Standing out in a crowd
In the DevOps world, Akamai is a well-known name on the operations side of things. But despite DevOps bringing the two sides closer together, at the end of the day developers, under pressure to create better applications more quickly, are understandably focused on the tools that can help them get work done faster. The existing Akamai products weren't really "developer-friendly" and even before being acquired, SOASTA found itself having to occasionally sell the value proposition of its mPulse APM tool.
"They (Akamai) still have some work to do when it comes to building developer awareness," said Jeffrey Hammond, vice president and principal analyst serving application development and delivery professionals at Forrester Research. "Most developers tend to know who Akamai is conceptually but not necessarily why they need to care, and what Akamai's technology can do to improve their development efforts."
But Weil is determined to change all of that.
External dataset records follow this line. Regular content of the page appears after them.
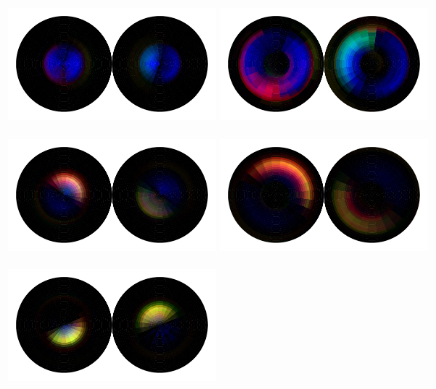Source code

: \begin{figure}[h!]
    \begin{center}
        \includegraphics[width=0.49\textwidth]{figures/appendix_featurevis/TU3_0_1_0.pdf}
        \includegraphics[width=0.49\textwidth]{figures/appendix_featurevis/TU3_0_1_1.pdf}
    \end{center}
    \begin{center}
        \includegraphics[width=0.49\textwidth]{figures/appendix_featurevis/TU3_3_0_0.pdf}
        \includegraphics[width=0.49\textwidth]{figures/appendix_featurevis/TU3_3_0_1.pdf}
    \end{center}
    \begin{center}
        \includegraphics[width=0.49\textwidth]{figures/appendix_featurevis/TU3_2_2_0.pdf}

\end{center}
\end{figure}
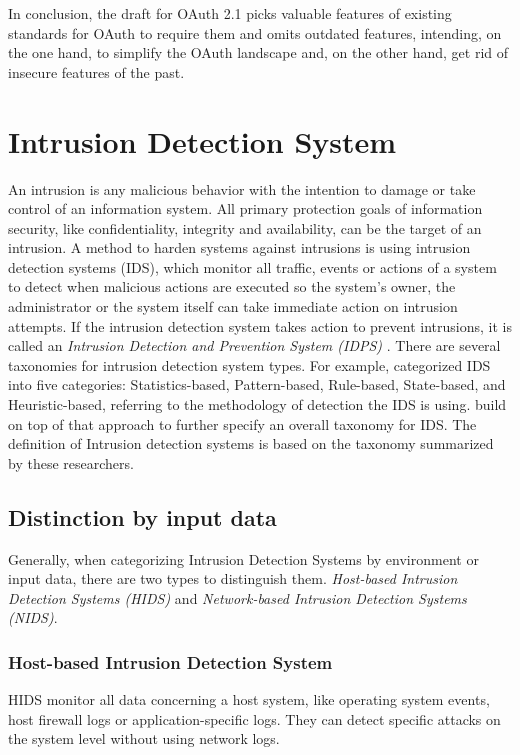 \documentclass[
    fontsize=12pt,
    headings=small,
    parskip=half,           %
    bibliography=totoc,
    numbers=noenddot,       %
    open=any,               %
    ]{scrreprt}
\begin{document}
In conclusion, the draft for OAuth 2.1 picks valuable features of existing standards for OAuth to require them and omits outdated features, intending, on the one hand, to simplify the OAuth landscape and, on the other hand, get rid of insecure features of the past.

\section{Intrusion Detection System}
An intrusion is any malicious behavior with the intention to damage or take control of an information system. All primary protection goals of information security, like confidentiality, integrity and availability, can be the target of an intrusion. A method to harden systems against intrusions is using intrusion detection systems (IDS), which monitor all traffic, events or actions of a system to detect when malicious actions are executed so the system's owner, the administrator or the system itself can take immediate action on intrusion attempts. If the intrusion detection system takes action to prevent intrusions, it is called an \emph{Intrusion Detection and Prevention System (IDPS)} \cite{scarfone2010intrusion}. There are several taxonomies for intrusion detection system types. For example, \cite{Liao2013IntrusionDS} categorized IDS into five categories: Statistics-based, Pattern-based, Rule-based, State-based, and Heuristic-based, referring to the methodology of detection the IDS is using. \cite{khraisat2019survey} build on top of that approach to further specify an overall taxonomy for IDS. The definition of Intrusion detection systems is based on the taxonomy summarized by these researchers.

\subsection{Distinction by input data}
Generally, when categorizing Intrusion Detection Systems by environment or input data, there are two types to distinguish them. 
\emph{Host-based Intrusion Detection Systems (HIDS)} and \emph{Network-based Intrusion Detection Systems (NIDS)}.
\subsubsection{Host-based Intrusion Detection System}
HIDS monitor all data concerning a host system, like operating system events, host firewall logs or application-specific logs. They can detect specific attacks on the system level without using network logs.
\end{document}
The latest Akamai products are very DevOps-oriented and are designed to make it simple for developers to work with Akamai offerings directly. Now developers can tie in to a variety of public clouds, work with a selection of public APIs and fine-tune performance monitoring to get just the information they need. Akamai has also opened its tools up to working with Varnish, a popular open source http cache system.
Rethinking the business
But to get to this point with the new Akamai products, Weil and his team had to have lots of conversations with developers to try to understand their perspective. "Developers don't want to learn how to work with you. They want you to learn how to work with them in the lowest friction way possible," he explained. And that took some intense rethinking of the business, perhaps no more so when it came to public APIs. "We thought we really knew what we were doing, but we realized we weren't thinking about what the developers really needed when it came to APIs. This was a material shift for us and how we do business." The company was also thinking about simplifying the developer's life when it came to deploying Akamai as code in the cloud, he said. "If you put your app on Akamai, all the risk management issues just go away," Weil said.
When it came to updating the mPulse Akamai products, Weil said the company tried to keep in mind how developers would use the tool. There are now hooks built into open source test communities, and developers have more control and insight into code analysis than before. And with those tweaks came the feedback Weil wanted to hear. "Developers are telling us this (version of mPulse) helps explain to business why they're doing what they're doing and now business can understand the build."